### Dataset extract
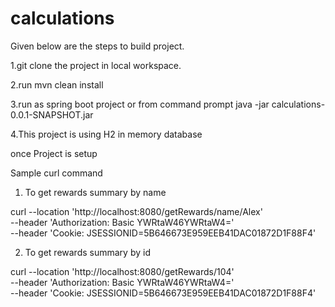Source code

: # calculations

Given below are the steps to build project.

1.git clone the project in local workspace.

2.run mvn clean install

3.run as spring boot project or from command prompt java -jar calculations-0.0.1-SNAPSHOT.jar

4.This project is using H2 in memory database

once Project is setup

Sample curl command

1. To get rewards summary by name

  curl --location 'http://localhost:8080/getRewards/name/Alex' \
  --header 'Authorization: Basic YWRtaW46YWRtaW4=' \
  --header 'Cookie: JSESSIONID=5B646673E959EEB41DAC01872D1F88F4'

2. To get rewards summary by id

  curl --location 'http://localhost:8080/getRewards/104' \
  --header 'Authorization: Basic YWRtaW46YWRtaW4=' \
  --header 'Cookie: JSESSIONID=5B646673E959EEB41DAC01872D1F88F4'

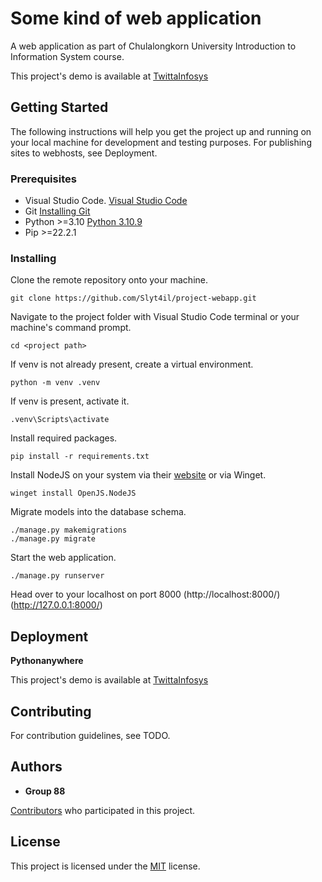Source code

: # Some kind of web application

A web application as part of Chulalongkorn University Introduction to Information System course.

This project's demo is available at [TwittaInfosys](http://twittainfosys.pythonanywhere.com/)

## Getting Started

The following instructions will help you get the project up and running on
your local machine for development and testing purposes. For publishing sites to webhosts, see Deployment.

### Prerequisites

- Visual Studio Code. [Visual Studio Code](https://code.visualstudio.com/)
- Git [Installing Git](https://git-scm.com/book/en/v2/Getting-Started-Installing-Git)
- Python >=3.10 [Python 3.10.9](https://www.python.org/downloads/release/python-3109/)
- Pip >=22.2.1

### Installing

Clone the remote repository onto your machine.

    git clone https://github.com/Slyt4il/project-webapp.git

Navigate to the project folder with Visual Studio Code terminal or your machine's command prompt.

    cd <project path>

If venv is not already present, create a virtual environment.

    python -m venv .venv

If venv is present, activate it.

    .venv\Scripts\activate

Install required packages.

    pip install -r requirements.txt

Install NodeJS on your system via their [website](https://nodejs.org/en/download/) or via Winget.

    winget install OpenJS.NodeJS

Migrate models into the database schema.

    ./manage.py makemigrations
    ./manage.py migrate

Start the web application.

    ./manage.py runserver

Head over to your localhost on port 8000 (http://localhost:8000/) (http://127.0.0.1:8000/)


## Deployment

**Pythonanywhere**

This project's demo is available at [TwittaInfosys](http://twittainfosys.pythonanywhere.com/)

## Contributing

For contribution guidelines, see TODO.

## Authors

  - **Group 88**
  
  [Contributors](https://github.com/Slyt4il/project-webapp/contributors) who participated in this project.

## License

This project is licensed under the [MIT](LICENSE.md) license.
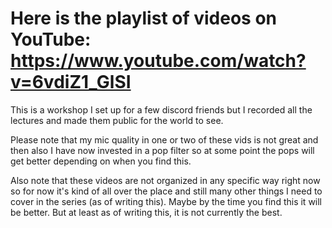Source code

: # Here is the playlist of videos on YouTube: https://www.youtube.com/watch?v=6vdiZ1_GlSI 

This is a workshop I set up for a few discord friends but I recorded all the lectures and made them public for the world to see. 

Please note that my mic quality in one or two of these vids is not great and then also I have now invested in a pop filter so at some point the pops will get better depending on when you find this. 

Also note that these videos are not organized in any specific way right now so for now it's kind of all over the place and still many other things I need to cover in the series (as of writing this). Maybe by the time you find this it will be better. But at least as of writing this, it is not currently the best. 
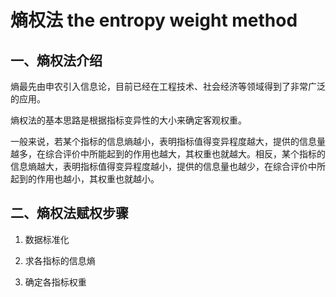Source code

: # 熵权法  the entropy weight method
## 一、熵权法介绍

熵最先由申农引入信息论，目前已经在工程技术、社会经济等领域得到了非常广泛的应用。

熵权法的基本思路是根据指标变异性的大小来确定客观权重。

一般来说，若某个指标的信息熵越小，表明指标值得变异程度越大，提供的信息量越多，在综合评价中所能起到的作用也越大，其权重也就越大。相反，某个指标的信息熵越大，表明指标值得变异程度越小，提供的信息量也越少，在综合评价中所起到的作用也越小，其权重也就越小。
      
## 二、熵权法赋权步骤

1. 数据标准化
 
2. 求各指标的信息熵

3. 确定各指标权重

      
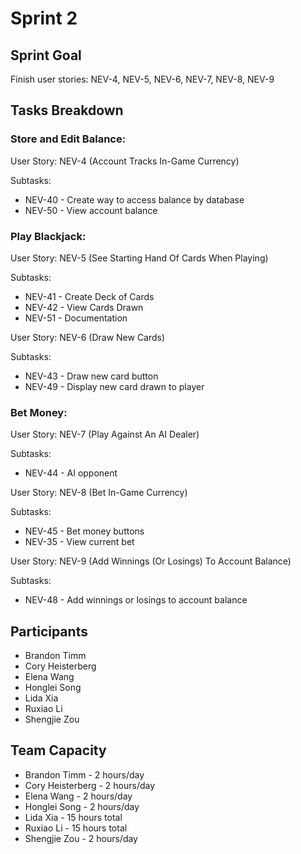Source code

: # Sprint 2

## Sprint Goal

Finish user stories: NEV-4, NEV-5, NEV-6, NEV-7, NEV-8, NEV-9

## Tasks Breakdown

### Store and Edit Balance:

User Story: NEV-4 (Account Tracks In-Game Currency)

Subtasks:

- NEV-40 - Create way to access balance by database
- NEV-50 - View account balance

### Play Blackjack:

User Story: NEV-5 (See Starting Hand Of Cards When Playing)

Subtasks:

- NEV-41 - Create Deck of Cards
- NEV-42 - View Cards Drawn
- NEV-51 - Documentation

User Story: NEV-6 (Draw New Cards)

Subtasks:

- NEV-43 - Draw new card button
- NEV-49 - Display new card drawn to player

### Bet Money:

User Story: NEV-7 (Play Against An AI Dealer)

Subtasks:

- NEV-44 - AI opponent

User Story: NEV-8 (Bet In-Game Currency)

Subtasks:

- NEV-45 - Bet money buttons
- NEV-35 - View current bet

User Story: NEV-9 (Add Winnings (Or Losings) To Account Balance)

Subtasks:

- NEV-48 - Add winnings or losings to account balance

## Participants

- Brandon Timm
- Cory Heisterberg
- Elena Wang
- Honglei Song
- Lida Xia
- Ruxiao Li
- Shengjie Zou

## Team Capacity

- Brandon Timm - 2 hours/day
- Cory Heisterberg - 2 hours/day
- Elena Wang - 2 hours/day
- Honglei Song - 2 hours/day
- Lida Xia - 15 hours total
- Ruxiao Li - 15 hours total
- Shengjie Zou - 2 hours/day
######
[Task goal]:
Report each line of the data that includes the string "total".

[Result]:
- Lida Xia - 15 hours total
- Ruxiao Li - 15 hours total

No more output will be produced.